I am in the process of building a chair out of oak from an old pallet. The problem I am having is that the oak has to many different shades. So trying to match them up is impossible so I can some wider boards. But trying to alternate them is not working as to make a sort of pattern.

So my question is… What can I do to make the oak look more uniform in color? I have tried several darker stains to try and match them up but to no avail.

What options do I have or should I settle with "I know, I did that on purpose."


----------



## JAAune (Jan 22, 2012)

Use several layers of color to get the look you are after.

Start by applying a very, very light dye to all of the pieces. I use Transtints mixed with water for this. The actual color isn't too important. Some people just use a faint shade of yellow. I usually prefer something about the same hue as the final color.

This creates an underlying shade of color that will make the the boards look more uniform in color after the rest of the finish is applied.

Follow up with an oil stain. Water or alcohol based stains might disturb the dyes too much.

Apply a coat of sealer over the stains. If it's necessary, you can use glazes or toners to add some color to any light areas that remain. Don't go overboard here. It's better to err on the side of too little. Toners and glazes can be used evenly over the whole surface or just selectively where needed.

If you really, really wish to get an even color, use all of the above options: light dye, oilstain, sealer, glaze, sealer, toner then topcoat.


----------



## americanwoodworker (Nov 26, 2011)

would the real dark pieces of the oak also dye fairly well? I mean will I need to reach a color that matches the darker part of the wood or will the darker part dye to a lighter hue?

I am a somewhat newbie to woodworking and have never really done much with finishing.


----------



## Dal300 (Aug 4, 2011)

here's a question: Are these boards from the same pallet? If so, are they replacement slats and stringers or are they all original?

Next question: have you surfaced these boards, ie: with a planer and jointer or are you building with rough lumber and sanding it to dimension?

The reason I ask is that if these boards are from one pallet, and the slats and stringers are not replacements, they should be close to the same color.

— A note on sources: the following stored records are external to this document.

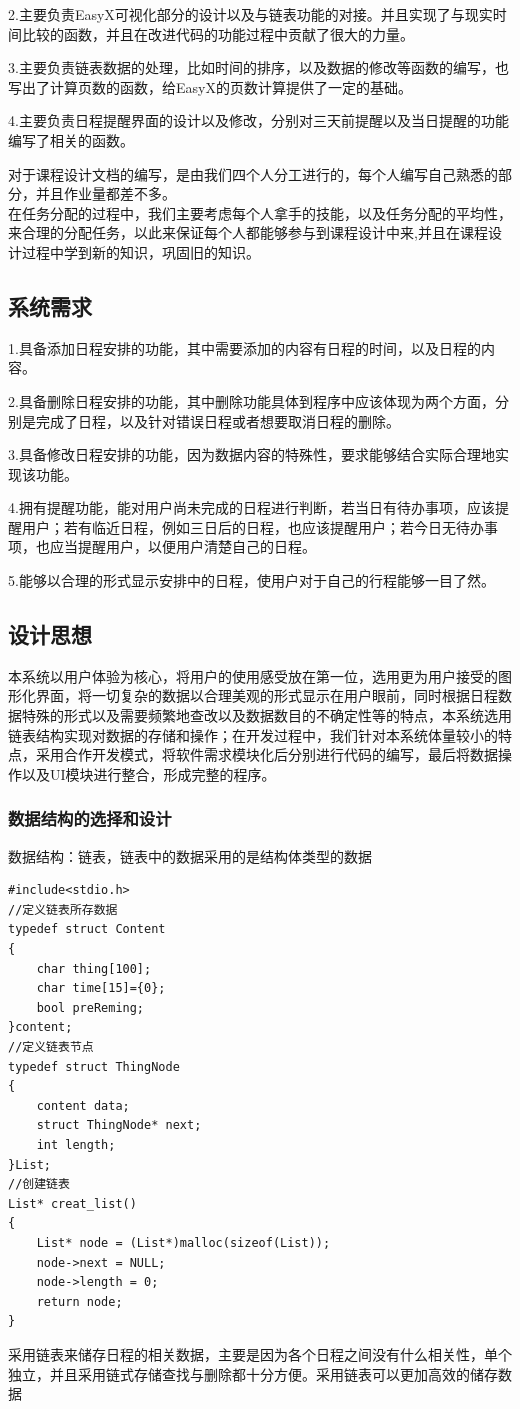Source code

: \documentclass[UTF8]{article}
\begin{document}
2.主要负责EasyX可视化部分的设计以及与链表功能的对接。并且实现了与现实时间比较的函数，并且在改进代码的功能过程中贡献了很大的力量。

3.主要负责链表数据的处理，比如时间的排序，以及数据的修改等函数的编写，也写出了计算页数的函数，给EasyX的页数计算提供了一定的基础。

4.主要负责日程提醒界面的设计以及修改，分别对三天前提醒以及当日提醒的功能编写了相关的函数。

对于课程设计文档的编写，是由我们四个人分工进行的，每个人编写自己熟悉的部分，并且作业量都差不多。\\
在任务分配的过程中，我们主要考虑每个人拿手的技能，以及任务分配的平均性，来合理的分配任务，以此来保证每个人都能够参与到课程设计中来,并且在课程设计过程中学到新的知识，巩固旧的知识。
\subsection{系统需求}
1.具备添加日程安排的功能，其中需要添加的内容有日程的时间，以及日程的内容。

2.具备删除日程安排的功能，其中删除功能具体到程序中应该体现为两个方面，分别是完成了日程，以及针对错误日程或者想要取消日程的删除。

3.具备修改日程安排的功能，因为数据内容的特殊性，要求能够结合实际合理地实现该功能。

4.拥有提醒功能，能对用户尚未完成的日程进行判断，若当日有待办事项，应该提醒用户；若有临近日程，例如三日后的日程，也应该提醒用户；若今日无待办事项，也应当提醒用户，以便用户清楚自己的日程。

5.能够以合理的形式显示安排中的日程，使用户对于自己的行程能够一目了然。

\subsection{设计思想}
本系统以用户体验为核心，将用户的使用感受放在第一位，选用更为用户接受的图形化界面，将一切复杂的数据以合理美观的形式显示在用户眼前，同时根据日程数据特殊的形式以及需要频繁地查改以及数据数目的不确定性等的特点，本系统选用链表结构实现对数据的存储和操作；在开发过程中，我们针对本系统体量较小的特点，采用合作开发模式，将软件需求模块化后分别进行代码的编写，最后将数据操作以及UI模块进行整合，形成完整的程序。
\subsubsection{数据结构的选择和设计}
数据结构：链表，链表中的数据采用的是结构体类型的数据
\begin{verbatim}
#include<stdio.h>
//定义链表所存数据 
typedef struct Content
{
    char thing[100];
    char time[15]={0};
    bool preReming;
}content;
//定义链表节点
typedef struct ThingNode
{
    content data;
    struct ThingNode* next;
    int length;
}List;
//创建链表
List* creat_list()
{
    List* node = (List*)malloc(sizeof(List));
    node->next = NULL;
    node->length = 0;
    return node;
}
\end{verbatim}
采用链表来储存日程的相关数据，主要是因为各个日程之间没有什么相关性，单个独立，并且采用链式存储查找与删除都十分方便。采用链表可以更加高效的储存数据\\
\end{document}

If some are a lot darker than others, there may have been chemicals spilled on them.

I asked about surfacing to find out if possibly you went far enough into the wood to get back to new wood. Pallets don't have an easy life, LOL. I have one I just tossed into the burning pile that has been sitting outside for the last 3 years. It was all pretty and new looking when we put it outside, but now it is well weathered and has had stuff from trees falling on it. It's stained beyond any possible use for furniture although it's still as solid as a rock.

Oh, and you can't really make dark wood much lighter. >sigh<


----------



## JAAune (Jan 22, 2012)

I can't describe it very well so you'll have to try a few scraps to actually see how it looks. I can tell you how it works though.

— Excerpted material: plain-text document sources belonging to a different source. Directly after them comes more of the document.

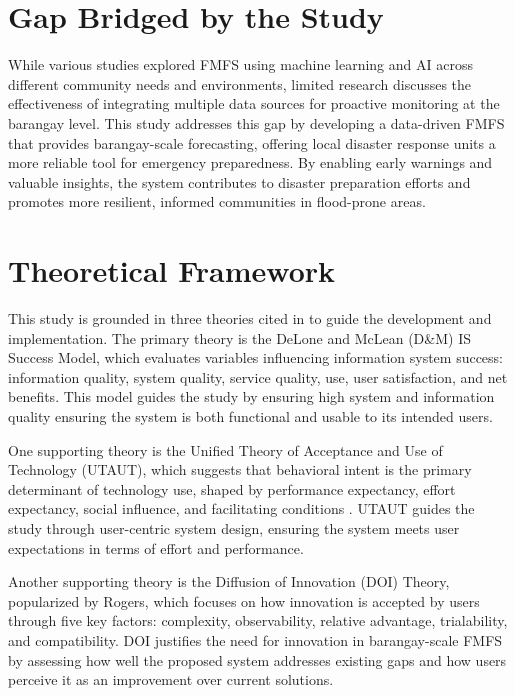 \documentclass{research}
\begin{document}
\section{Gap Bridged by the Study}

While various studies explored FMFS using machine learning and AI across different community needs and environments, limited research discusses the effectiveness of integrating multiple data sources for proactive monitoring at the barangay level. This study addresses this gap by developing a data-driven FMFS that provides barangay-scale forecasting, offering local disaster response units a more reliable tool for emergency preparedness. By enabling early warnings and valuable insights, the system contributes to disaster preparation efforts and promotes more resilient, informed communities in flood-prone areas.

\section{Theoretical Framework}

This study is grounded in three theories cited in \cite{hammood2021systematic} to guide the development and implementation. The primary theory is the DeLone and McLean (D\&M) IS Success Model, which evaluates variables influencing information system success: information quality, system quality, service quality, use, user satisfaction, and net benefits. This model guides the study by ensuring high system and information quality ensuring the system is both functional and usable to its intended users.

One supporting theory is the Unified Theory of Acceptance and Use of Technology (UTAUT), which suggests that behavioral intent is the primary determinant of technology use, shaped by performance expectancy, effort expectancy, social influence, and facilitating conditions \cite{venkatesh2003user}. UTAUT guides the study through user-centric system design, ensuring the system meets user expectations in terms of effort and performance.

Another supporting theory is the Diffusion of Innovation (DOI) Theory, popularized by Rogers, which focuses on how innovation is accepted by users through five key factors: complexity, observability, relative advantage, trialability, and compatibility. DOI justifies the need for innovation in barangay-scale FMFS by assessing how well the proposed system addresses existing gaps and how users perceive it as an improvement over current solutions.
\end{document}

One rule that is almost (not quite) set in stone is that you can't make any of the wood lighter. The easiest thing to do is aim for a color that is a little darker than the darkest board.

Another useful bit of information is that dark stains will only make dark woods a little darker but will make light woods a lot darker. A medium stain willl darken the light stuff a fair amount and but do very little to the darker woods.

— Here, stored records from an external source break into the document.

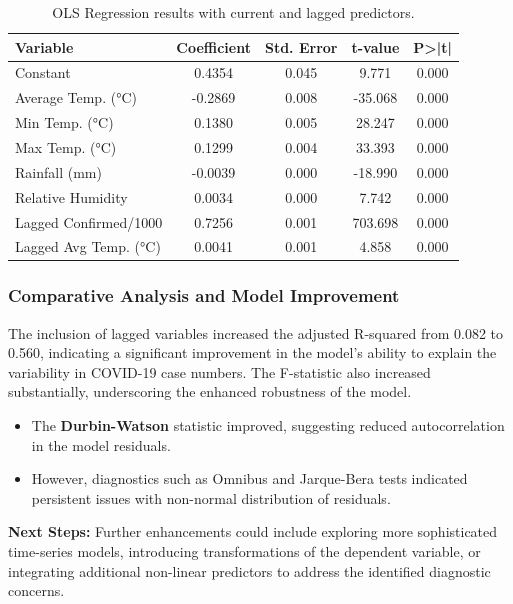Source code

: \documentclass[sigconf,screen,nonacm]{acmart}
\begin{document}
\begin{table}[H]
\centering
\caption{OLS Regression results with current and lagged predictors.}
\label{tab:regression_results_enhanced}
\begin{tabular}{lcccc}
\hline
\textbf{Variable} & \textbf{Coefficient} & \textbf{Std. Error} & \textbf{t-value} & \textbf{P>|t|} \\
\hline
Constant & 0.4354 & 0.045 & 9.771 & 0.000 \\
Average Temp. (°C) & -0.2869 & 0.008 & -35.068 & 0.000 \\
Min Temp. (°C) & 0.1380 & 0.005 & 28.247 & 0.000 \\
Max Temp. (°C) & 0.1299 & 0.004 & 33.393 & 0.000 \\
Rainfall (mm) & -0.0039 & 0.000 & -18.990 & 0.000 \\
Relative Humidity & 0.0034 & 0.000 & 7.742 & 0.000 \\
Lagged Confirmed/1000 & 0.7256 & 0.001 & 703.698 & 0.000 \\
Lagged Avg Temp. (°C) & 0.0041 & 0.001 & 4.858 & 0.000 \\
\hline
\end{tabular}
\end{table}

\subsubsection{Comparative Analysis and Model Improvement}
The inclusion of lagged variables increased the adjusted R-squared from 0.082 to 0.560, indicating a significant improvement in the model's ability to explain the variability in COVID-19 case numbers. The F-statistic also increased substantially, underscoring the enhanced robustness of the model.

\begin{itemize}
    \item The \textbf{Durbin-Watson} statistic improved, suggesting reduced autocorrelation in the model residuals.
    \item However, diagnostics such as Omnibus and Jarque-Bera tests indicated persistent issues with non-normal distribution of residuals.
\end{itemize}

\textbf{Next Steps:} Further enhancements could include exploring more sophisticated time-series models, introducing transformations of the dependent variable, or integrating additional non-linear predictors to address the identified diagnostic concerns.
\end{document}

What I'm describing are some advanced finishing techniques and while simple in concept, they do require some practice and a little trial and error until you get a sense for the way stains and colors work.

I found an article that might be useful. It's not anywhere near a complete primer on color-matching though. It's also not dealing with quite the same issue.

Color matching wood


----------



## americanwoodworker (Nov 26, 2011)

Dallas it is all from the same pallet. I have planed it down to the dimension I plan to use.

Jaaune, Thanks for the link the two pieces on top are what I have plus a much lighter color. As you can see the darker one is what I am having a problem with. And the overall color of the darker one is what I would like to achieve. So I will do some reading and appreciate your help.


----------